• _EXERCISE_: Nothing but the lines holding the string "common" should appear in the answer. Copy them from the entries.

• _MATERIAL FOR THIS EXERCISE_:
---*---

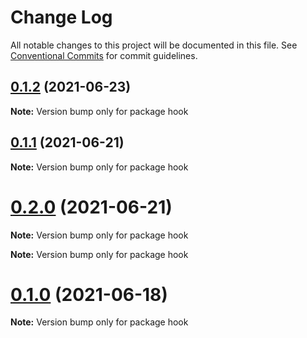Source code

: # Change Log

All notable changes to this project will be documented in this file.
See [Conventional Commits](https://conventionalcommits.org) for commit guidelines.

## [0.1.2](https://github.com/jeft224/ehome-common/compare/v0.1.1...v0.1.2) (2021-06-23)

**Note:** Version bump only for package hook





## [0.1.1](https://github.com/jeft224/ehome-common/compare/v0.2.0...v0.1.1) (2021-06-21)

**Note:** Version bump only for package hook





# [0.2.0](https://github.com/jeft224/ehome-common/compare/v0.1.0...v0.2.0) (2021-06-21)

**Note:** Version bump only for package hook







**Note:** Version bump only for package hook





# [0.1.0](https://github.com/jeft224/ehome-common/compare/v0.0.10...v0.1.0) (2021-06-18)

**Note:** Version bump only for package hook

---*---

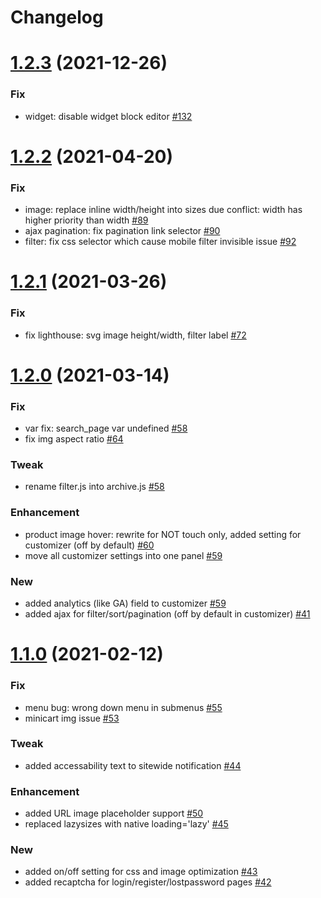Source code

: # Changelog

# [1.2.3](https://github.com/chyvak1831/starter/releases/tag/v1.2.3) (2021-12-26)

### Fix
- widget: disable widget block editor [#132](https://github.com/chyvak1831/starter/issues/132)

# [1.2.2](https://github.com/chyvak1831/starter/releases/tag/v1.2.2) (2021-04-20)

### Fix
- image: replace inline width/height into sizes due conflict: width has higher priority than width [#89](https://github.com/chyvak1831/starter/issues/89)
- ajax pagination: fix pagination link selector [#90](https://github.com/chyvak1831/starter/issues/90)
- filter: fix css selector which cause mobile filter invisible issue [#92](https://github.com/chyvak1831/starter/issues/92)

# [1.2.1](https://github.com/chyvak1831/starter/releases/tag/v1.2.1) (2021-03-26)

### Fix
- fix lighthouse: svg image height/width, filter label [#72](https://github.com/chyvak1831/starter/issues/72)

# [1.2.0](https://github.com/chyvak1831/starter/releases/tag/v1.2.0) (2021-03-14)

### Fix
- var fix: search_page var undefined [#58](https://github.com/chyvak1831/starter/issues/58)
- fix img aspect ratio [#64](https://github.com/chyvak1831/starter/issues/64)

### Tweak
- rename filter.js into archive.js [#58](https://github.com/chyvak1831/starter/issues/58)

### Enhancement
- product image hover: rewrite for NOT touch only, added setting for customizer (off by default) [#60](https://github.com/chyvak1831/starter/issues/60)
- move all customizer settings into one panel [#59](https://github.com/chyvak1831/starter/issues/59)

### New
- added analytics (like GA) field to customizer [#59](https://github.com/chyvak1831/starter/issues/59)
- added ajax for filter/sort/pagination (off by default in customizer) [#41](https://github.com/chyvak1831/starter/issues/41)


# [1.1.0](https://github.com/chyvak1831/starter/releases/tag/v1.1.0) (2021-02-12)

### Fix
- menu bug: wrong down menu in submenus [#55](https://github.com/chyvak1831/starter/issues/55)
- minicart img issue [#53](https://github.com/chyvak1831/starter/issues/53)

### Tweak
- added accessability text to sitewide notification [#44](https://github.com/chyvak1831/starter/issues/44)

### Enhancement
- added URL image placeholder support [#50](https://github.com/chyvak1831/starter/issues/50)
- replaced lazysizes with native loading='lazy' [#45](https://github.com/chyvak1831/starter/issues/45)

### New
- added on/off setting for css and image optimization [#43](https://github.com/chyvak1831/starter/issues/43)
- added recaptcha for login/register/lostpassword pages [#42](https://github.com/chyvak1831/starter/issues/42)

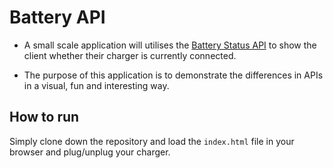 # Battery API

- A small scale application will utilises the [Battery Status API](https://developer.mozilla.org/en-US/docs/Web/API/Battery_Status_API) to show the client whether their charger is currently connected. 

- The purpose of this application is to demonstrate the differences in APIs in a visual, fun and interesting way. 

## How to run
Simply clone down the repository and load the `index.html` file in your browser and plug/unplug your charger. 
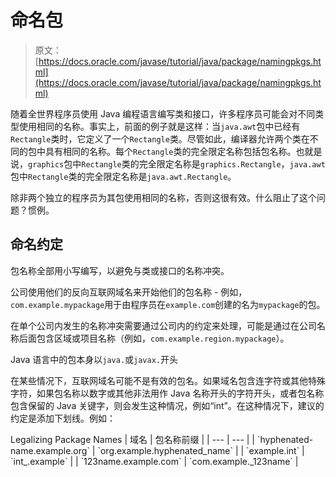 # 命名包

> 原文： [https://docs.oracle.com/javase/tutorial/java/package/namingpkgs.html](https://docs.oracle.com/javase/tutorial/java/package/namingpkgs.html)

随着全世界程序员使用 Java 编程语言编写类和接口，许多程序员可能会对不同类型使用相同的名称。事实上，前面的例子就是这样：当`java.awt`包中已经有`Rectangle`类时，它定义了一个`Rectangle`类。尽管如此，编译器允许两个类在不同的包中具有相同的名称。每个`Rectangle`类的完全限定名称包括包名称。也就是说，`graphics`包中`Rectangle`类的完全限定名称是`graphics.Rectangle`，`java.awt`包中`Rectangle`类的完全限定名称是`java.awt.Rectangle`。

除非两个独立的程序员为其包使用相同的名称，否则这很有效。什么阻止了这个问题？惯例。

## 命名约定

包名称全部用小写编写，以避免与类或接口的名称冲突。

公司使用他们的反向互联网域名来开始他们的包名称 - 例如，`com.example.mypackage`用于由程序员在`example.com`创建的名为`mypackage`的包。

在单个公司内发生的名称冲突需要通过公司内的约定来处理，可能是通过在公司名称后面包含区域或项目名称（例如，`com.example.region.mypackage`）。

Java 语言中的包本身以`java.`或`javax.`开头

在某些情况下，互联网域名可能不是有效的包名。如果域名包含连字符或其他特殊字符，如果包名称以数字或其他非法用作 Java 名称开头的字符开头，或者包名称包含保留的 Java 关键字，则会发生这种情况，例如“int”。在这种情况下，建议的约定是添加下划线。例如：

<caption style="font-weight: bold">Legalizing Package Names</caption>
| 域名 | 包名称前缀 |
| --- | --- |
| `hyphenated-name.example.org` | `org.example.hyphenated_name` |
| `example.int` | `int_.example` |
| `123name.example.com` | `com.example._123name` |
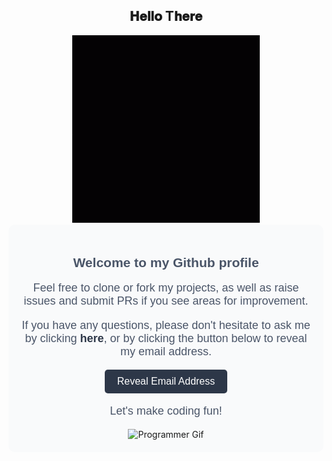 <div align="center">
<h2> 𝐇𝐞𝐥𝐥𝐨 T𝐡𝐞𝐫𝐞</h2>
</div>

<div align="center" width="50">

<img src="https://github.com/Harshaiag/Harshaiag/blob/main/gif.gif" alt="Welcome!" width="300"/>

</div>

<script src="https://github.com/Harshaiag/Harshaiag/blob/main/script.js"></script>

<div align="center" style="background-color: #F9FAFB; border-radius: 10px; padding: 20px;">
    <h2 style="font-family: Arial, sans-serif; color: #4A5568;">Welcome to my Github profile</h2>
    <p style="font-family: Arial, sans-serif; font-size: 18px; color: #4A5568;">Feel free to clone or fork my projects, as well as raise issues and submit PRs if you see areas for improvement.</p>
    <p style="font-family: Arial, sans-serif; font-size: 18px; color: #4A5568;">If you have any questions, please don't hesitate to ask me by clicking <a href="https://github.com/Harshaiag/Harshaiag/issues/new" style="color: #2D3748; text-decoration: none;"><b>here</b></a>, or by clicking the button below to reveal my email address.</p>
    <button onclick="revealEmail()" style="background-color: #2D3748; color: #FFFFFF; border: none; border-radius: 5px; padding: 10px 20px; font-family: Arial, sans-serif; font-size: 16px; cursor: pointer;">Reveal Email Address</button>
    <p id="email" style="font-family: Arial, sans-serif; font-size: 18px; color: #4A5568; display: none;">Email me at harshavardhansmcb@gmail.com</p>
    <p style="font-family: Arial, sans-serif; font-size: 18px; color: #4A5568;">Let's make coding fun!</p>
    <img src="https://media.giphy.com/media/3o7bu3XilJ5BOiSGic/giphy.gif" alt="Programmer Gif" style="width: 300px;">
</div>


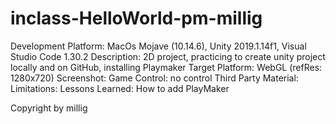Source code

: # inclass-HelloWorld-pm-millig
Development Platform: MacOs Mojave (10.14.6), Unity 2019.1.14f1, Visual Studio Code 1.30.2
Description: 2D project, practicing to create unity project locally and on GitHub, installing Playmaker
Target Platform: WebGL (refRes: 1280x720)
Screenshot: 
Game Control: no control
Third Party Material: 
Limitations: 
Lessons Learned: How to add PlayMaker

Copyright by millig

---*---

• _YOUR RESPONSE_:
## [0.1.2](https://github.com/jeft224/ehome-common/compare/v0.1.1...v0.1.2) (2021-06-23)
## [0.1.1](https://github.com/jeft224/ehome-common/compare/v0.2.0...v0.1.1) (2021-06-21)
# [0.2.0](https://github.com/jeft224/ehome-common/compare/v0.1.0...v0.2.0) (2021-06-21)
# [0.1.0](https://github.com/jeft224/ehome-common/compare/v0.0.10...v0.1.0) (2021-06-18)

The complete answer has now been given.